#### TASK REQUIREMENTS:
State the number of lines in the records underneath where the word "completa" turns up, and say nothing else.

─── DATA FOR THIS EXERCISE

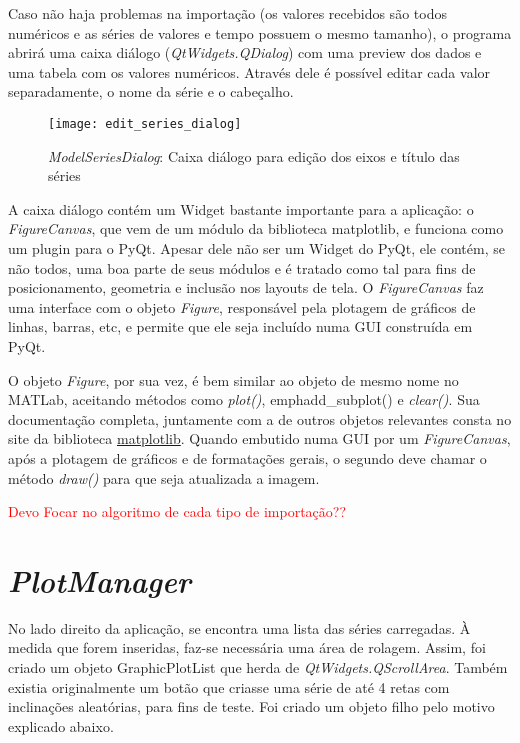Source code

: Caso não haja problemas na importação (os valores recebidos são todos numéricos e as séries de valores e tempo possuem o mesmo tamanho), o programa abrirá uma caixa diálogo (\emph{QtWidgets.QDialog}) com uma preview dos dados e uma tabela com os valores numéricos. Através dele é possível editar cada valor separadamente, o nome da série e o cabeçalho.

\begin{figure}[H]
	\centering
	\texttt{[image: edit\_series\_dialog]}
	\caption{\emph{ModelSeriesDialog}: Caixa diálogo para edição dos eixos e título das séries}
	\label{img_edit_series_dialog}
\end{figure}

A caixa diálogo contém um Widget bastante importante para a aplicação: o \emph{FigureCanvas}, que vem de um módulo da biblioteca matplotlib, e funciona como um plugin para o PyQt. Apesar dele não ser um Widget do PyQt, ele contém, se não todos, uma boa parte de seus módulos e é tratado como tal para fins de posicionamento, geometria e inclusão nos layouts de tela. O \emph{FigureCanvas} faz uma interface com o objeto \emph{Figure}, responsável pela plotagem de gráficos de linhas, barras, etc, e permite que ele seja incluído numa GUI construída em PyQt.

O objeto \emph{Figure}, por sua vez, é bem similar ao objeto de mesmo nome no MATLab, aceitando métodos como \emph{plot()}, emph{add\_subplot()} e \emph{clear()}. Sua documentação completa, juntamente com a de outros objetos relevantes consta no site da biblioteca \href{https://matplotlib.org/}{matplotlib}. Quando embutido numa GUI por um \emph{FigureCanvas}, após a plotagem de gráficos e de formatações gerais, o segundo deve chamar o método \emph{draw()} para que seja atualizada a imagem.

\textcolor{red}{Devo Focar no algoritmo de cada tipo de importação??}

\section{\emph{PlotManager}}

No lado direito da aplicação, se encontra uma lista das séries carregadas. À medida que forem inseridas, faz-se necessária uma área de rolagem. Assim, foi criado um objeto GraphicPlotList que herda de \emph{QtWidgets.QScrollArea}. Também existia originalmente um botão que criasse uma série de até 4 retas com inclinações aleatórias, para fins de teste. Foi criado um objeto filho pelo motivo explicado abaixo.

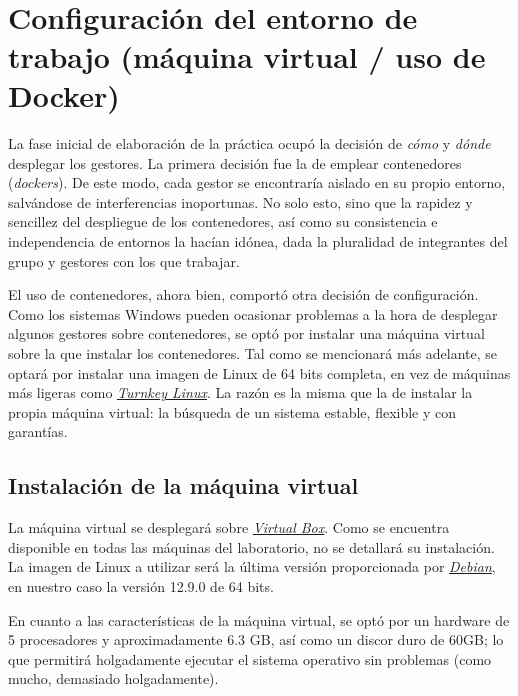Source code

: \documentclass{article}
\begin{document}
\\
\section{Configuración del entorno de trabajo (máquina virtual / uso de Docker)}

La fase inicial de elaboración de la práctica ocupó la decisión de \textit{cómo} y \textit{dónde} desplegar los gestores. La primera decisión fue la de emplear contenedores (\textit{dockers}). De este modo, cada gestor se encontraría aislado en su propio entorno, salvándose de interferencias inoportunas. No solo esto, sino que la rapidez y sencillez del despliegue de los contenedores, así como su consistencia e independencia de entornos la hacían idónea, dada la pluralidad de integrantes del grupo y gestores con los que trabajar.

El uso de contenedores, ahora bien, comportó otra decisión de configuración. Como los sistemas Windows pueden ocasionar problemas a la hora de desplegar algunos gestores sobre contenedores, se optó por instalar una máquina virtual sobre la que instalar los contenedores. Tal como se mencionará más adelante, se optará por instalar una imagen de Linux de 64 bits completa, en vez de máquinas más ligeras como \textit{\textcolor{blue}{\href{https://www.turnkeylinux.org/}{Turnkey Linux}}}. La razón es la misma que la de instalar la propia máquina virtual: la búsqueda de un sistema estable, flexible y con garantías.

\subsection{Instalación de la máquina virtual}\label{subsec:Instalación de la máquina virtual}
La máquina virtual se desplegará sobre   \textit{\textcolor{blue}{\href{https://www.oracle.com/es/virtualization/virtualbox/}{Virtual Box}}}. Como se encuentra disponible en todas las máquinas del laboratorio, no se detallará su instalación. La imagen de Linux a utilizar será la última versión proporcionada por \textit{\textcolor{blue}{\href{https://www.debian.org/index.es.html}{Debian}}}, en nuestro caso la versión 12.9.0 de 64 bits.

En cuanto a las características de la máquina virtual, se optó por un hardware de 5 procesadores y aproximadamente 6.3 GB, así como un  discor duro de 60GB; lo que permitirá holgadamente ejecutar el sistema operativo sin problemas (como mucho, demasiado holgadamente).
\end{document}
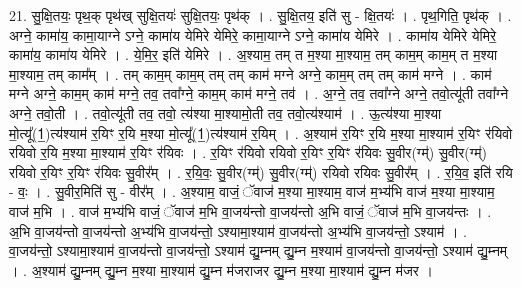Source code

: \documentclass[17pt]{extarticle}
\begin{document}
21. सु॒क्षि॒तयः॒ पृथ॒क् पृथ॑ख् सुक्षि॒तयः॑ सुक्षि॒तयः॒ पृथ॑क् । . सु॒क्षि॒तय॒ इति॑ सु - क्षि॒तयः॑ । . पृथ॒गिति॒ पृथ॑क् । . अग्ने॒ कामा॑य॒ कामा॒याग्ने ऽग्ने॒ कामा॑य येमिरे येमिरे॒ कामा॒याग्ने ऽग्ने॒ कामा॑य येमिरे । . कामा॑य येमिरे येमिरे॒ कामा॑य॒ कामा॑य येमिरे । . ये॒मि॒र॒ इति॑ येमिरे । . अ॒श्याम॒ तम् त म॒श्या मा॒श्याम॒ तम् काम॒म् काम॒म् त म॒श्या मा॒श्याम॒ तम् काम᳚म् । . तम् काम॒म् काम॒म् तम् तम् काम॑ मग्ने अग्ने॒ काम॒म् तम् तम् काम॑ मग्ने । . काम॑ मग्ने अग्ने॒ काम॒म् काम॑ मग्ने॒ तव॒ तवा᳚ग्ने॒ काम॒म् काम॑ मग्ने॒ तव॑ । . अ॒ग्ने॒ तव॒ तवा᳚ग्ने अग्ने॒ तवो॒त्यू॑ती तवा᳚ग्ने अग्ने॒ तवो॒ती । . तवो॒त्यू॑ती तव॒ तवो॒ त्य॑श्या मा॒श्यामो॒ती तव॒ तवो॒त्य॑श्याम॑ । . ऊ॒त्य॑श्या मा॒श्या मो॒त्यू᳚(1॒)त्य॑श्याम॑ र॒यिꣳ र॒यि म॒श्या मो॒त्यू᳚(1॒)त्य॑श्याम॑ र॒यिम् । . अ॒श्याम॑ र॒यिꣳ र॒यि म॒श्या मा॒श्याम॑ र॒यिꣳ र॑यिवो रयिवो र॒यि म॒श्या मा॒श्याम॑ र॒यिꣳ र॑यिवः । . र॒यिꣳ र॑यिवो रयिवो र॒यिꣳ र॒यिꣳ र॑यिवः सु॒वीर(ग्म्॑) सु॒वीर(ग्म्॑) रयिवो र॒यिꣳ र॒यिꣳ र॑यिवः सु॒वीर᳚म् । . र॒यि॒वः॒ सु॒वीर(ग्म्॑) सु॒वीर(ग्म्॑) रयिवो रयिवः सु॒वीर᳚म् । . र॒यि॒व॒ इति॑ रयि - वः॒ । . सु॒वीर॒मिति॑ सु - वीर᳚म् । . अ॒श्याम॒ वाजं॒ ॅवाज॑ म॒श्या मा॒श्याम॒ वाज॑ म॒भ्य॑भि वाज॑ म॒श्या मा॒श्याम॒ वाज॑ म॒भि । . वाज॑ म॒भ्य॑भि वाजं॒ ॅवाज॑ म॒भि वा॒जय॑न्तो वा॒जय॑न्तो अ॒भि वाजं॒ ॅवाज॑ म॒भि वा॒जय॑न्तः । . अ॒भि वा॒जय॑न्तो वा॒जय॑न्तो अ॒भ्य॑भि वा॒जय॑न्तो॒ ऽश्यामा॒श्याम॑ वा॒जय॑न्तो अ॒भ्य॑भि वा॒जय॑न्तो॒ ऽश्याम॑ । . वा॒जय॑न्तो॒ ऽश्यामा॒श्याम॑ वा॒जय॑न्तो वा॒जय॑न्तो॒ ऽश्याम॑ द्यु॒म्नम् द्यु॒म्न म॒श्याम॑ वा॒जय॑न्तो वा॒जय॑न्तो॒ ऽश्याम॑ द्यु॒म्नम् । . अ॒श्याम॑ द्यु॒म्नम् द्यु॒म्न म॒श्या मा॒श्याम॑ द्यु॒म्न म॑जराजर द्यु॒म्न म॒श्या मा॒श्याम॑ द्यु॒म्न म॑जर । \newline
\end{document}

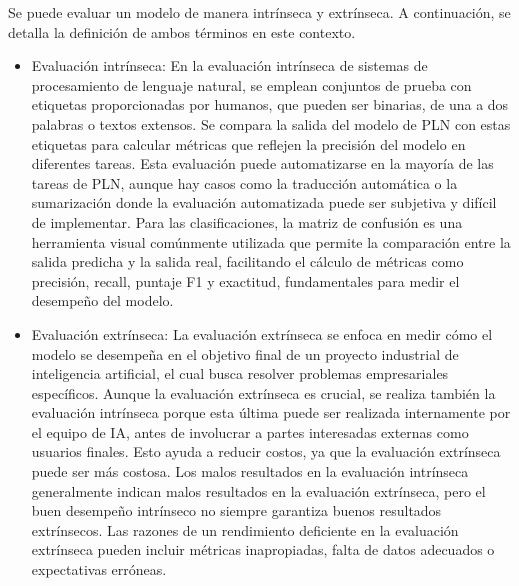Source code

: Se puede evaluar un modelo de manera intrínseca y extrínseca. A continuación, se detalla la definición de ambos términos en este contexto.

\begin{itemize}

\item Evaluación intrínseca:  En la evaluación intrínseca de sistemas de procesamiento de lenguaje natural, se emplean conjuntos de prueba con etiquetas proporcionadas por humanos, que pueden ser binarias, de una a dos palabras o textos extensos. Se compara la salida del modelo de PLN con estas etiquetas para calcular métricas que reflejen la precisión del modelo en diferentes tareas. Esta evaluación puede automatizarse en la mayoría de las tareas de PLN, aunque hay casos como la traducción automática o la sumarización donde la evaluación automatizada puede ser subjetiva y difícil de implementar. Para las clasificaciones, la matriz de confusión es una herramienta visual comúnmente utilizada que permite la comparación entre la salida predicha y la salida real, facilitando el cálculo de métricas como precisión, recall, puntaje F1 y exactitud, fundamentales para medir el desempeño del modelo.


\item Evaluación extrínseca: La evaluación extrínseca se enfoca en medir cómo el modelo se desempeña en el objetivo final de un proyecto industrial de inteligencia artificial, el cual busca resolver problemas empresariales específicos. Aunque la evaluación extrínseca es crucial, se realiza también la evaluación intrínseca porque esta última puede ser realizada internamente por el equipo de IA, antes de involucrar a partes interesadas externas como usuarios finales. Esto ayuda a reducir costos, ya que la evaluación extrínseca puede ser más costosa. Los malos resultados en la evaluación intrínseca generalmente indican malos resultados en la evaluación extrínseca, pero el buen desempeño intrínseco no siempre garantiza buenos resultados extrínsecos. Las razones de un rendimiento deficiente en la evaluación extrínseca pueden incluir métricas inapropiadas, falta de datos adecuados o expectativas erróneas.

\end{itemize}
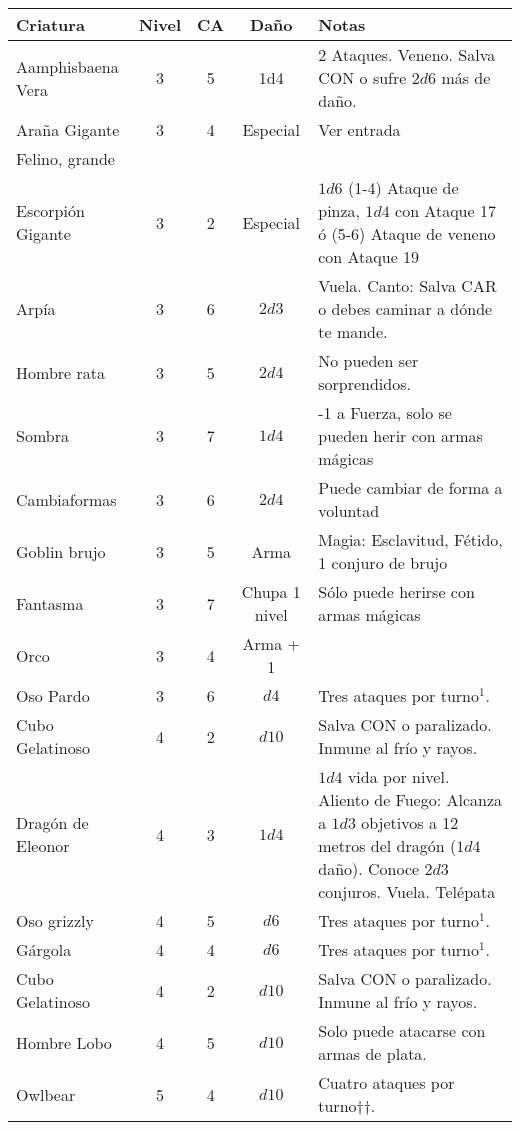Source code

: \begin{table*}[p]
\label{c:2nivel}
\centering
\begin{threeparttable}
\begin{tabular}{lcccp{8cm}}
\toprule
Criatura             & Nivel & CA & Daño & Notas\\
\midrule
Aamphisbaena Vera    & 3 & 5 & 1d4 & 2 Ataques. Veneno. Salva CON o sufre $2d6$ más de daño.\\
Araña Gigante        & 3 & 4 & Especial & Ver entrada\\
Felino, grande \\
Escorpión Gigante    & 3 & 2 & Especial & $1d6$ (1-4) Ataque de pinza, $1d4$ con Ataque 17 ó (5-6) Ataque de veneno con Ataque 19\\
Arpía                & 3 & 6 & $2d3$ & Vuela. Canto: Salva CAR o debes caminar a dónde te mande.\\
Hombre rata          & 3 & 5 & $2d4$ & No pueden ser sorprendidos. \\
Sombra               & 3 & 7 & $1d4$ & -1 a Fuerza, solo se pueden herir con armas mágicas\\
Cambiaformas         & 3 & 6 & $2d4$ & Puede cambiar de forma a voluntad\\
Goblin brujo         & 3 & 5 & Arma & Magia: Esclavitud, Fétido, 1 conjuro de brujo\\
Fantasma             & 3 & 7 & Chupa 1 nivel & Sólo puede herirse con armas mágicas\\
Orco                 & 3 & 4 & Arma + 1 & \\
Oso Pardo            & 3 & 6 & $d4$ & Tres ataques por turno$^1$.\\
\midrule
Cubo Gelatinoso      & 4 & 2 & $d10$ & Salva CON o paralizado. Inmune al frío y rayos.\\
Dragón de Eleonor    & 4 & 3 & $1d4$ & $1d4$ vida por nivel. Aliento de Fuego: Alcanza a $1d3$ objetivos a 12 metros del dragón ($1d4$ daño). Conoce $2d3$ conjuros. Vuela. Telépata\\
Oso grizzly          & 4 & 5 & $d6$ & Tres ataques por turno$^1$.\\
Gárgola              & 4 & 4 & $d6$ & Tres ataques por turno$^1$.\\
Cubo Gelatinoso      & 4 & 2 & $d10$ & Salva CON o paralizado. Inmune al frío y rayos.\\
Hombre Lobo          & 4 & 5 & $d10$ & Solo puede atacarse con armas de plata.\\
\midrule
Owlbear              & 5 & 4 &$  d10$ & Cuatro ataques por turno††.\\

\end{tabular}
\end{threeparttable}
\end{table*}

──────

#### RESULT BELOW:
2